Now, as ISIS poses a direct threat to Russia and has targeted top Putin allies and even Putin himself, Russia is taking necessary measures to thwart any more ISIS advances. This includes talking to and partnering with the United States, one of the main nations placing sanctions upon Russia, which has spiraled the Russian economy into a deep recession.
President Putin denounced US airstrikes in Syria in the press conference, calling the efficacy of them “poor” yet announced his desire for the creation of an anti-ISIS coalition, which would involve leaders from the United States, Turkey, Saudi Arabia, Jordan, Egypt, amongst other willing states.
Sergei Lavrov, the Russian Foreign Minister, also reiterated the importance of the Syrian army to combat the rebels and called again for Syria's role to be strengthened internationally. "The international coalition against the terrorist organization ISIS will not be effective without Syria being part of it," he said in a speech at the Moscow State Institute of International Relations. "President Assad was elected by his people and is thus the completely legitimate president of Syria, regardless of the statements from the West."
Can Putin maintain the Assad regime and therefore maintain the longstanding Russo-Syrian alliance — which has lost Russia credit in the eyes of certain Middle Eastern and Western nations within the past few years — while fighting ISIS alongside Middle Eastern and Western nations?

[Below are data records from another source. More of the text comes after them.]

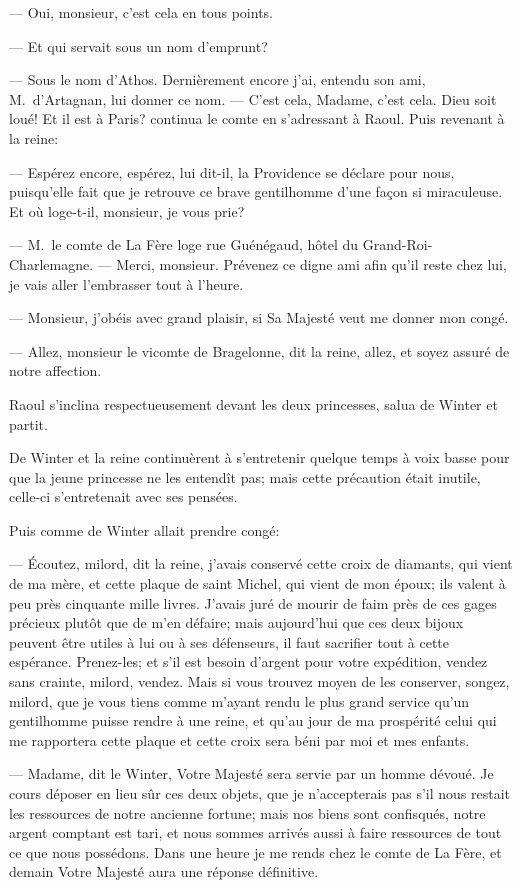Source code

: — Oui, monsieur, c'est cela en tous points.

— Et qui servait sous un nom d'emprunt?

— Sous le nom d'Athos. Dernièrement encore j'ai, entendu son ami, M.~d'Artagnan, lui donner ce nom.
— C'est cela, Madame, c'est cela. Dieu soit loué! Et il est à Paris? continua le comte en s'adressant à Raoul.
Puis revenant à la reine:

— Espérez encore, espérez, lui dit-il, la Providence se déclare pour nous, puisqu'elle fait que je retrouve ce brave gentilhomme d'une façon si miraculeuse. Et où loge-t-il, monsieur, je vous prie?

— M.~le comte de La Fère loge rue Guénégaud, hôtel du Grand-Roi-Charlemagne.
— Merci, monsieur. Prévenez ce digne ami afin qu'il reste chez lui, je vais aller l'embrasser tout à l'heure.

— Monsieur, j'obéis avec grand plaisir, si Sa Majesté veut me donner mon congé.

— Allez, monsieur le vicomte de Bragelonne, dit la reine, allez, et soyez assuré de notre affection.

Raoul s'inclina respectueusement devant les deux princesses, salua de Winter et partit.

De Winter et la reine continuèrent à s'entretenir quelque temps à voix basse pour que la jeune princesse ne les entendît pas; mais cette précaution était inutile, celle-ci s'entretenait avec ses pensées.

Puis comme de Winter allait prendre congé:

— Écoutez, milord, dit la reine, j'avais conservé cette croix de diamants, qui vient de ma mère, et cette plaque de saint Michel, qui vient de mon époux; ils valent à peu près cinquante mille livres. J'avais juré de mourir de faim près de ces gages précieux plutôt que de m'en défaire; mais aujourd'hui que ces deux bijoux peuvent être utiles à lui ou à ses défenseurs, il faut sacrifier tout à cette espérance. Prenez-les; et s'il est besoin d'argent pour votre expédition, vendez sans crainte, milord, vendez. Mais si vous trouvez moyen de les conserver, songez, milord, que je vous tiens comme m'ayant rendu le plus grand service qu'un gentilhomme puisse rendre à une reine, et qu'au jour de ma prospérité celui qui me rapportera cette plaque et cette croix sera béni par moi et mes enfants.

— Madame, dit le Winter, Votre Majesté sera servie par un homme dévoué. Je cours déposer en lieu sûr ces deux objets, que je n'accepterais pas s'il nous restait les ressources de notre ancienne fortune; mais nos biens sont confisqués, notre argent comptant est tari, et nous sommes arrivés aussi à faire ressources de tout ce que nous possédons. Dans une heure je me rends chez le comte de La Fère, et demain Votre Majesté aura une réponse définitive.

Russia’s alliance with Syria began in the 1950s Soviet era well before Vladimir Putin and Bashar al-Assad were in power. The Communists in the Soviet Union and Syria found common ground in anti-Israeli, anti-American, and some anti-Arab sentiments, and maintained decently close throughout the latter half of the twenty-first century. As the decades passed on and leaders passed on, it wasn’t until 2005 that Syria and Russia truly began to deepen the alliance – under both Putin and Assad. One step forward, two steps back, repeat.

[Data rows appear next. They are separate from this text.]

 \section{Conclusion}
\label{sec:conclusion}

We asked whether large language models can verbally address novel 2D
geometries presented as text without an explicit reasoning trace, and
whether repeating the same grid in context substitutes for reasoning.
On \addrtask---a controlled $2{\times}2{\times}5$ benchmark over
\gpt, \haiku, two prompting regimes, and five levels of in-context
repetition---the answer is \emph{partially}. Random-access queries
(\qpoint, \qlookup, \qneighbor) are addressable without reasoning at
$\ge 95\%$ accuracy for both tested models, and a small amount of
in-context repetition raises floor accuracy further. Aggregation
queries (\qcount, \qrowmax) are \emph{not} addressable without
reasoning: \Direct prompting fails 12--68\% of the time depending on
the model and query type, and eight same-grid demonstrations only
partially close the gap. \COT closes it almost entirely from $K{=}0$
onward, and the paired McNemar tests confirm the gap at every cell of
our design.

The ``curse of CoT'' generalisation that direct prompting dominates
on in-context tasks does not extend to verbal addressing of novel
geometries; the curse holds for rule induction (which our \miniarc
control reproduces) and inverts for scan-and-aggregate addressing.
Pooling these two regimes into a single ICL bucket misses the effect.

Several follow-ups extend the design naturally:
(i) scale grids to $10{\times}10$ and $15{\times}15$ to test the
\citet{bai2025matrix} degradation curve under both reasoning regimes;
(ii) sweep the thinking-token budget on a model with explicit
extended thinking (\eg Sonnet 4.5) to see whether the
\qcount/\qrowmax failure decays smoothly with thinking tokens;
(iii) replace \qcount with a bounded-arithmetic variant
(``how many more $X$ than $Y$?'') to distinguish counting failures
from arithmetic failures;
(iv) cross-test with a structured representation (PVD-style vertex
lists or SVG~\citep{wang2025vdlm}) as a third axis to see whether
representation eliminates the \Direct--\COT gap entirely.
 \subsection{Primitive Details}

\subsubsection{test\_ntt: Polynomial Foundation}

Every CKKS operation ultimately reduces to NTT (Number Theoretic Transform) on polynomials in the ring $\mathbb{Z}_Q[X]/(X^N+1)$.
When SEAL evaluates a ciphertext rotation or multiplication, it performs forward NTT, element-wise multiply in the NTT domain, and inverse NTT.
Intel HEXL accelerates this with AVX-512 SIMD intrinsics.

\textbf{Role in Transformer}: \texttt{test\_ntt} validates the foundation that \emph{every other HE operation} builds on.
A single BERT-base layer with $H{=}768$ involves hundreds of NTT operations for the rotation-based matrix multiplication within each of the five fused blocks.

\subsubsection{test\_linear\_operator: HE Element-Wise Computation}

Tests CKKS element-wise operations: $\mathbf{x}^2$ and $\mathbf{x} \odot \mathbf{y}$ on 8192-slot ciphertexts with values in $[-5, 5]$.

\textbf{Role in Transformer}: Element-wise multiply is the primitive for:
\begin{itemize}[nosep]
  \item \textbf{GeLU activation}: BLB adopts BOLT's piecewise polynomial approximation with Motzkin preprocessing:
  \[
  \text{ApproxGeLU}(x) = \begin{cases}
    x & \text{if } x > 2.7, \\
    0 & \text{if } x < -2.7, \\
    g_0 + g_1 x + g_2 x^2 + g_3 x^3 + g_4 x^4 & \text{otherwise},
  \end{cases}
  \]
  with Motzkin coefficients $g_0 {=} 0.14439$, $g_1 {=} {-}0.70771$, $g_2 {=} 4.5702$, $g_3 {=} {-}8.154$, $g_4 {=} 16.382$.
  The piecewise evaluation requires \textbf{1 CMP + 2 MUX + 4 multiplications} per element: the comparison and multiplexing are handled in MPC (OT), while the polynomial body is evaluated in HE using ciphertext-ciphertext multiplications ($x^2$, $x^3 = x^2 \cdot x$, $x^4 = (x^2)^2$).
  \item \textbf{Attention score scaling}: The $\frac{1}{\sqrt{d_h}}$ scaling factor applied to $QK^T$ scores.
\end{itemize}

Numerous articles discuss theories that Putin is afraid of Assad losing power for a variety of reasons: Russia has interests in Syria, such as the exporting of arms and the Tartus naval base; the fear surrounding the Chechen-Russian conflict of the ‘90s and the almost-Yugoslavization of Russia; the failure of the USSR in 1991; the US failure of pulling out of Afghanistan in 2014, following the ongoing war that resulted after 9/11; and the general sense that if Assad can lose power after an uprising, so could Putin just as easily.

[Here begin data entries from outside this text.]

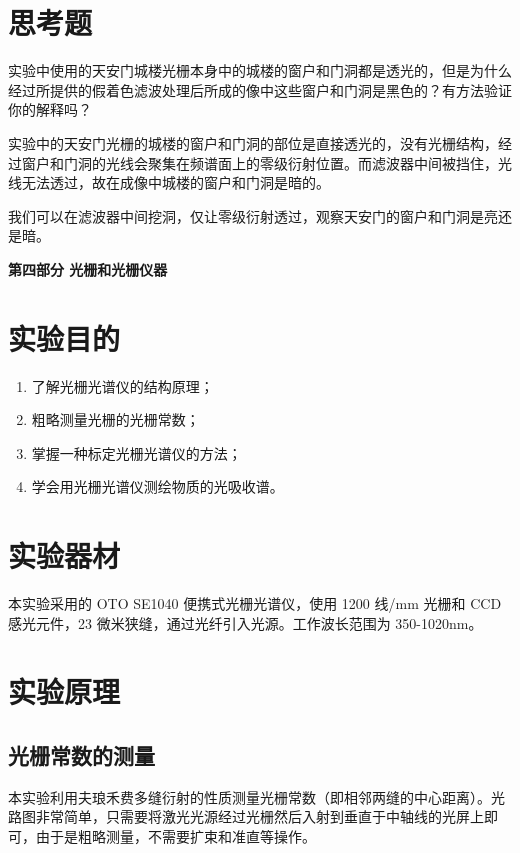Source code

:\documentclass[12pt]{article}
\begin{document}
\section{思考题}
{\kaishu 实验中使用的天安门城楼光栅本身中的城楼的窗户和门洞都是透光的，但是为什么经过所提供的假着色滤波处理后所成的像中这些窗户和门洞是黑色的？有方法验证你的解释吗？}

实验中的天安门光栅的城楼的窗户和门洞的部位是直接透光的，没有光栅结构，经过窗户和门洞的光线会聚集在频谱面上的零级衍射位置。而滤波器中间被挡住，光线无法透过，故在成像中城楼的窗户和门洞是暗的。

我们可以在滤波器中间挖洞，仅让零级衍射透过，观察天安门的窗户和门洞是亮还是暗。


\begin{center}
    {\Large \textbf{第四部分 \quad 光栅和光栅仪器}}
\end{center}

\setcounter{section}{0}
\section{实验目的}
\begin{enumerate}
    \item 了解光栅光谱仪的结构原理；
    \item 粗略测量光栅的光栅常数；
    \item 掌握一种标定光栅光谱仪的方法；
    \item 学会用光栅光谱仪测绘物质的光吸收谱。
\end{enumerate}

\section{实验器材}
本实验采用的 OTO SE1040 便携式光栅光谱仪，使用 1200 线/mm 光栅和 CCD感光元件，23 微米狭缝，通过光纤引入光源。工作波长范围为 350-1020nm。

\section{实验原理}
\subsection{光栅常数的测量}
本实验利用夫琅禾费多缝衍射的性质测量光栅常数（即相邻两缝的中心距离）。光路图非常简单，只需要将激光光源经过光栅然后入射到垂直于中轴线的光屏上即可，由于是粗略测量，不需要扩束和准直等操作。
\end{document}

However, Syria is not Russia's primary arms importer. That's been India for years now. The Tartus naval base theory is interesting but the Cyprus port deal gave Russia an alternative naval base in the region. There could be "fear" still lingering in Putin after the fall of the USSR and the memories of the Chechen Wars and the US Invasion of Afghanistan, but Putin brought Russia out of the rubble of the Yeltsin administration and into a whole new era of conservative, traditional nationalism, which is clearly working in his favour as his approval rating hovers around 89 per cent in Russia. Why would he fear the collapse of his presidency when he is so loved by Russians?
The real reason is as simple as this: Syria is more useful to Russia as an ally than an enemy, and right now, Russia needs all the allies it can maintain. By locking arms (in a sense both literally and metaphorically) with Assad, Putin is ensuring his own survival as well as that of his nation in a world that Russia believes is trying to eliminate Moscow from being a part of. If Putin can support the Assad regime, squash the rebels in Syria (including those in ISIS), Putin will come out on top and give this new, more hardened Russia more global credibility.
The Syrian Refugee Crisis in Europe
Syrian refugees are seeking asylum in Europe from the Syrian Civil War in mass numbers that far exceed the refugee situation during and post-World War II. Many are dying on the way to Europe, and if they do make it to Europe, certain European Union leaders are blocking their entrance into the countries they’d like to settle in. Russia is, of course, roped in to this as well. Some refugees are routing via Moscow and Saint Petersburg to get to Norway and other Scandinavian countries, others have chosen to stay within Russian borders. According to Russian news agency Interfax, 12,000 Syrian refugees are currently in Russia. President Putin say it was all "absolutely expected."
This crisis puts Russia in a difficult position as it further demonstrates the weakness of the Assad regime and Assad's inability to crack down on the rebels and maintain the people in his land, which is not a quality the current Russian government cares to endorse. It also conversely puts more pressure on Russian leaders to explain why Russia is still backing a failing dictator, especially at a moment when they are chairing the UNSC with a focus on fighting international terrorism.
As the Putin-Assad tango continues masking the more serious issues at hand (such as the chemical weapon usage by the Assad regime in the past), the world will have to predict the next steps in this complicated geopolitical dance. Indeed a deeper understanding of this choreography of power could eventually boost hopes for a more manageable solution to this conflict.